Palaeontologists in Utah said they had found the fossil of a previously unknown dinosaur – a strange horned creature which roamed an island continent known as Laramidia.
July 17, 2013
Dubbed Nasutoceratops titusi, the creature lived during the Late Cretaceous about 76 million years ago.
It belonged to the family of herbivore ceratops dinos, of which the famous triple-horned triceratops was a member.
N. titusi is “remarkable” even for a ceratops, according to the researchers.
Its skull – uncovered nearly intact – comprised an oversized snout, extraordinarily long, blade-like horns that pitched forward over the eyes, and a trademark bony frill at the base of the head.
From horntip to tailtip, it was about four metres (14 feet) long.
All ceratopsids have greatly enlarged nose regions, but Nasutoceratops is a champion.
Why, though, is unclear.
“The jumbo-sized schnoz of Nasutoceratops likely had nothing to do with a heightened sense of smell, since olfactory receptors occur further back in the head, adjacent to the brain,” said Scott Sampson of the University of Utah.

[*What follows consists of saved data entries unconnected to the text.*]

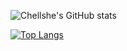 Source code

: 
![Chellshe's GitHub stats](https://github-readme-stats.vercel.app/api?username=chellshelove&show_icons=true&theme=tokyonight)

[![Top Langs](https://github-readme-stats.vercel.app/api/top-langs/?username=chellshelove&langs_count=8)](https://github.com/anuraghazra/github-readme-stats)
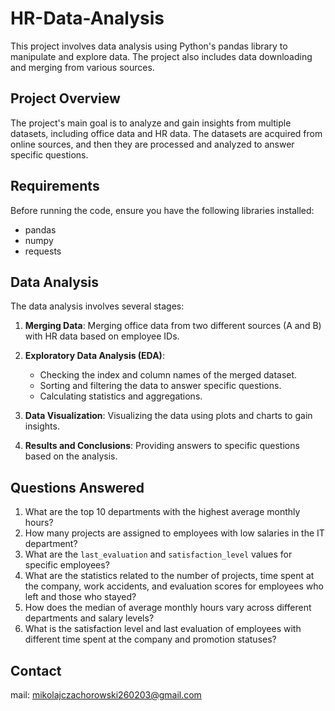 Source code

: # HR-Data-Analysis

This project involves data analysis using Python's pandas library to manipulate and explore data. The project also includes data downloading and merging from various sources.

## Project Overview

The project's main goal is to analyze and gain insights from multiple datasets, including office data and HR data. The datasets are acquired from online sources, and then they are processed and analyzed to answer specific questions.

## Requirements

Before running the code, ensure you have the following libraries installed:

- pandas
- numpy
- requests

## Data Analysis

The data analysis involves several stages:

1. **Merging Data**: Merging office data from two different sources (A and B) with HR data based on employee IDs.

2. **Exploratory Data Analysis (EDA)**:
    - Checking the index and column names of the merged dataset.
    - Sorting and filtering the data to answer specific questions.
    - Calculating statistics and aggregations.

3. **Data Visualization**: Visualizing the data using plots and charts to gain insights.

4. **Results and Conclusions**: Providing answers to specific questions based on the analysis.

## Questions Answered

1. What are the top 10 departments with the highest average monthly hours?
2. How many projects are assigned to employees with low salaries in the IT department?
3. What are the `last_evaluation` and `satisfaction_level` values for specific employees?
4. What are the statistics related to the number of projects, time spent at the company, work accidents, and evaluation scores for employees who left and those who stayed?
5. How does the median of average monthly hours vary across different departments and salary levels?
6. What is the satisfaction level and last evaluation of employees with different time spent at the company and promotion statuses?

## Contact

mail: mikolajczachorowski260203@gmail.com
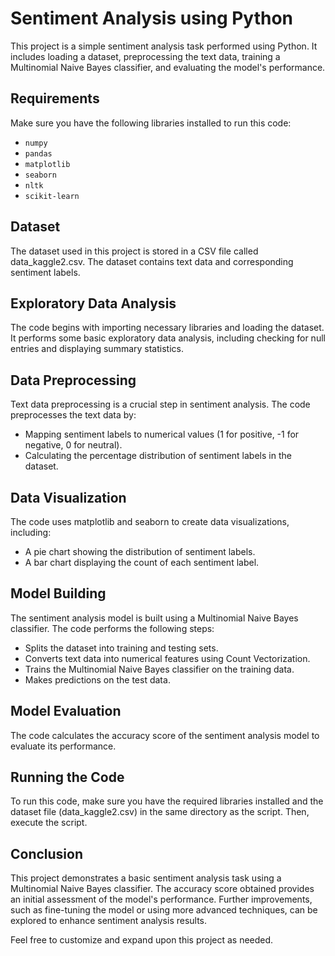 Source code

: # Sentiment Analysis using Python

This project is a simple sentiment analysis task performed using Python. 
It includes loading a dataset, preprocessing the text data, training a Multinomial Naive Bayes classifier, and evaluating the model's performance.

## Requirements

Make sure you have the following libraries installed to run this code:

- `numpy`
- `pandas`
- `matplotlib`
- `seaborn`
- `nltk`
- `scikit-learn`


## Dataset
The dataset used in this project is stored in a CSV file called data_kaggle2.csv. The dataset contains text data and corresponding sentiment labels.

## Exploratory Data Analysis
The code begins with importing necessary libraries and loading the dataset. It performs some basic exploratory data analysis, including checking for null entries and displaying summary statistics.

## Data Preprocessing
Text data preprocessing is a crucial step in sentiment analysis. The code preprocesses the text data by:

- Mapping sentiment labels to numerical values (1 for positive, -1 for negative, 0 for neutral).
- Calculating the percentage distribution of sentiment labels in the dataset.

## Data Visualization
The code uses matplotlib and seaborn to create data visualizations, including:

- A pie chart showing the distribution of sentiment labels.
- A bar chart displaying the count of each sentiment label.

## Model Building
The sentiment analysis model is built using a Multinomial Naive Bayes classifier. The code performs the following steps:

- Splits the dataset into training and testing sets.
- Converts text data into numerical features using Count Vectorization.
- Trains the Multinomial Naive Bayes classifier on the training data.
- Makes predictions on the test data.

## Model Evaluation
The code calculates the accuracy score of the sentiment analysis model to evaluate its performance.

## Running the Code
To run this code, make sure you have the required libraries installed and the dataset file (data_kaggle2.csv) in the same directory as the script. Then, execute the script.

## Conclusion
This project demonstrates a basic sentiment analysis task using a Multinomial Naive Bayes classifier. The accuracy score obtained provides an initial assessment of the model's performance. Further improvements, such as fine-tuning the model or using more advanced techniques, can be explored to enhance sentiment analysis results.

Feel free to customize and expand upon this project as needed.





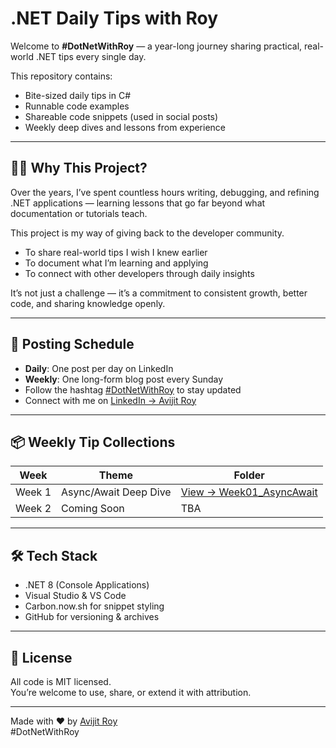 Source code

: ﻿# .NET Daily Tips with Roy

Welcome to **#DotNetWithRoy** — a year-long journey sharing practical, real-world .NET tips every single day.

This repository contains:
- Bite-sized daily tips in C#
- Runnable code examples
- Shareable code snippets (used in social posts)
- Weekly deep dives and lessons from experience

---

## 🙋‍♂️ Why This Project?

Over the years, I’ve spent countless hours writing, debugging, and refining .NET applications — learning lessons that go far beyond what documentation or tutorials teach.

This project is my way of giving back to the developer community.

- To share real-world tips I wish I knew earlier  
- To document what I’m learning and applying  
- To connect with other developers through daily insights  

It’s not just a challenge — it’s a commitment to consistent growth, better code, and sharing knowledge openly.

---

## 🔁 Posting Schedule

- **Daily**: One post per day on LinkedIn  
- **Weekly**: One long-form blog post every Sunday  
- Follow the hashtag [#DotNetWithRoy](https://www.linkedin.com/feed/hashtag/dotnetwithroy/) to stay updated  
- Connect with me on [LinkedIn → Avijit Roy](https://www.linkedin.com/in/heyavijitroy/)

---

## 📦 Weekly Tip Collections

| Week | Theme | Folder |
|------|-------|--------|
| Week 1 | Async/Await Deep Dive | [View → Week01_AsyncAwait](./Week01_AsyncAwait/) |
| Week 2 | Coming Soon | TBA |

---

## 🛠 Tech Stack

- .NET 8 (Console Applications)
- Visual Studio & VS Code
- Carbon.now.sh for snippet styling
- GitHub for versioning & archives

---

## 📄 License

All code is MIT licensed.  
You’re welcome to use, share, or extend it with attribution.

---

Made with ❤️ by [Avijit Roy](https://www.avijitroy.com/)  
#DotNetWithRoy
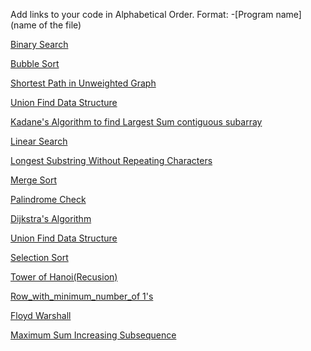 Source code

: Add links to your code in Alphabetical Order.
Format: -[Program name](name of the file)

[Binary Search](binarySearch.py)

[Bubble Sort](bubbleSort.py)

[Shortest Path in Unweighted Graph](shortest_path_unweighted.py)  

[Union Find Data Structure](ufds.py)

[Kadane's Algorithm to find Largest Sum contiguous subarray](kadanes_algorithm_largest_sum_contiguous_subarray.py)

[Linear Search](LinearSearch.py) 

[Longest Substring Without Repeating Characters](lengthOfLongestSubstring.py)

[Merge Sort](MergeSort.py)

[Palindrome Check](palindrome_check.py)

[Dijkstra's Algorithm](Dijkstra's.py)

[Union Find Data Structure](ufds.py)

[Selection Sort](selectionSort.py)

[Tower of Hanoi(Recusion)](towerOfHanoi.py)

[Row_with_minimum_number_of 1's](Row_with_minimum_number_of_1's.py)

[Floyd Warshall](Floyd.py)

[Maximum Sum Increasing Subsequence](MaximumSumIncreasingSubsequence.py)
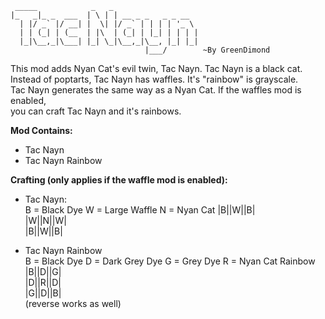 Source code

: 	 _____            _   _                   
	|_   _|_ _  ___  | \ | | __ _ _   _ _ __  
	  | |/ _` |/ __| |  \| |/ _` | | | | '_ \ 
	  | | (_| | (__  | |\  | (_| | |_| | | | |
	  |_|\__,_|\___| |_| \_|\__,_|\__, |_| |_|
								  |___/        ~By GreenDimond	


This mod adds Nyan Cat's evil twin, Tac Nayn. Tac Nayn is a black cat.	
Instead of poptarts, Tac Nayn has waffles. It's "rainbow" is grayscale.		
Tac Nayn generates the same way as a Nyan Cat. If the waffles mod is enabled,	
you can craft Tac Nayn and it's rainbows.	

**Mod Contains:**	
*	Tac Nayn	
*	Tac Nayn Rainbow	

**Crafting (only applies if the waffle mod is enabled):**	

*	Tac Nayn:	
B = Black Dye   W = Large Waffle   N = Nyan Cat	
|B||W||B|	
|W||N||W|	
|B||W||B|	

*	Tac Nayn Rainbow	
B = Black Dye   D = Dark Grey Dye   G = Grey Dye   R = Nyan Cat Rainbow			
|B||D||G|	
|D||R||D|	
|G||D||B|	
(reverse works as well)	
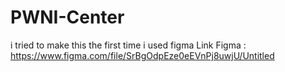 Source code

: # PWNI-Center
i tried to make this the first time i used figma
Link Figma : https://www.figma.com/file/SrBgOdpEze0eEVnPj8uwjU/Untitled
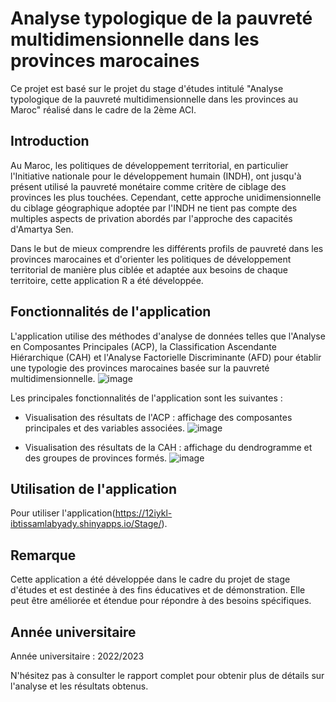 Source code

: 

# Analyse typologique de la pauvreté multidimensionnelle dans les provinces marocaines

Ce projet est basé sur le projet du stage d'études intitulé "Analyse typologique de la pauvreté multidimensionnelle dans les provinces au Maroc" réalisé dans le cadre de la 2ème ACI.

## Introduction
Au Maroc, les politiques de développement territorial, en particulier l'Initiative nationale pour le développement humain (INDH), ont jusqu'à présent utilisé la pauvreté monétaire comme critère de ciblage des provinces les plus touchées. Cependant, cette approche unidimensionnelle du ciblage géographique adoptée par l'INDH ne tient pas compte des multiples aspects de privation abordés par l'approche des capacités d'Amartya Sen. 

Dans le but de mieux comprendre les différents profils de pauvreté dans les provinces marocaines et d'orienter les politiques de développement territorial de manière plus ciblée et adaptée aux besoins de chaque territoire, cette application R a été développée.

## Fonctionnalités de l'application
L'application utilise des méthodes d'analyse de données telles que l'Analyse en Composantes Principales (ACP), la Classification Ascendante Hiérarchique (CAH) et l'Analyse Factorielle Discriminante (AFD) pour établir une typologie des provinces marocaines basée sur la pauvreté multidimensionnelle.
![image](https://github.com/ibtissam01/Poverty_2014/assets/89752387/1bf6f3a3-55e6-4a48-ace6-04aa23814844)


Les principales fonctionnalités de l'application sont les suivantes :
- Visualisation des résultats de l'ACP : affichage des composantes principales et des variables associées.
  ![image](https://github.com/ibtissam01/Poverty_2014/assets/89752387/f102e96f-5e98-49a3-a443-2cd9138cb7ed)

- Visualisation des résultats de la CAH : affichage du dendrogramme et des groupes de provinces formés.
![image](https://github.com/ibtissam01/Poverty_2014/assets/89752387/6292e3b0-6832-43a0-8cd1-9fbebac94751)

## Utilisation de l'application
Pour utiliser l'application(https://12iykl-ibtissamlabyady.shinyapps.io/Stage/).

## Remarque
Cette application a été développée dans le cadre du projet de stage d'études et est destinée à des fins éducatives et de démonstration. Elle peut être améliorée et étendue pour répondre à des besoins spécifiques.

## Année universitaire
Année universitaire : 2022/2023

N'hésitez pas à consulter le rapport complet pour obtenir plus de détails sur l'analyse et les résultats obtenus.
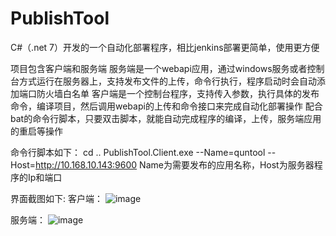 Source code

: # PublishTool
C#（.net 7）开发的一个自动化部署程序，相比jenkins部署更简单，使用更方便

项目包含客户端和服务端
服务端是一个webapi应用，通过windows服务或者控制台方式运行在服务器上，支持发布文件的上传，命令行执行，程序启动时会自动添加端口防火墙白名单
客户端是一个控制台程序，支持传入参数，执行具体的发布命令，编译项目，然后调用webapi的上传和命令接口来完成自动化部署操作
配合bat的命令行脚本，只要双击脚本，就能自动完成程序的编译，上传，服务端应用的重启等操作

命令行脚本如下：
cd ..
PublishTool.Client.exe --Name=quntool --Host=http://10.168.10.143:9600
Name为需要发布的应用名称，Host为服务器程序的Ip和端口

界面截图如下:
客户端：
![image](https://github.com/xlf8255565/PublishTool/assets/6311878/5f1fac00-954a-4e26-aadf-ada109847d1f)

服务端：
![image](https://github.com/xlf8255565/PublishTool/assets/6311878/20a98036-0f04-42a4-9d74-8769c4b6e9c9)
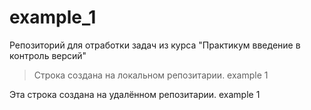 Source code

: # example_1
Репозиторий для отработки задач из курса "Практикум введение в контроль версий"

>Строка создана на локальном репозитарии. example 1

Эта строка создана на удалённом репозитарии. example 1
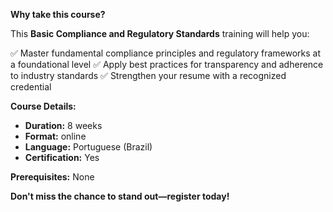 **Why take this course?**

This **Basic Compliance and Regulatory Standards** training will help you:

✅ Master fundamental compliance principles and regulatory frameworks at a foundational level
✅ Apply best practices for transparency and adherence to industry standards
✅ Strengthen your resume with a recognized credential

**Course Details:**
- **Duration:** 8 weeks
- **Format:** online
- **Language:** Portuguese (Brazil)
- **Certification:** Yes

**Prerequisites:**
None

**Don't miss the chance to stand out—register today!**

“The function of this bizarre feature remains uncertain.”
His colleague, Mark Loewen, said the dino’s “amazing horns” “were most likely used as visual signals of dominance and, when that wasn’t enough, as weapons for combatting rivals.”
The evidence provides more tantalising details about a 27-million-year spell in the Late Cretaceous when high temperatures melted global icecaps and forced up sea levels, says the study.
The ocean spilled into central North America, leaving two big landmasses riding above a warm, shallow sea.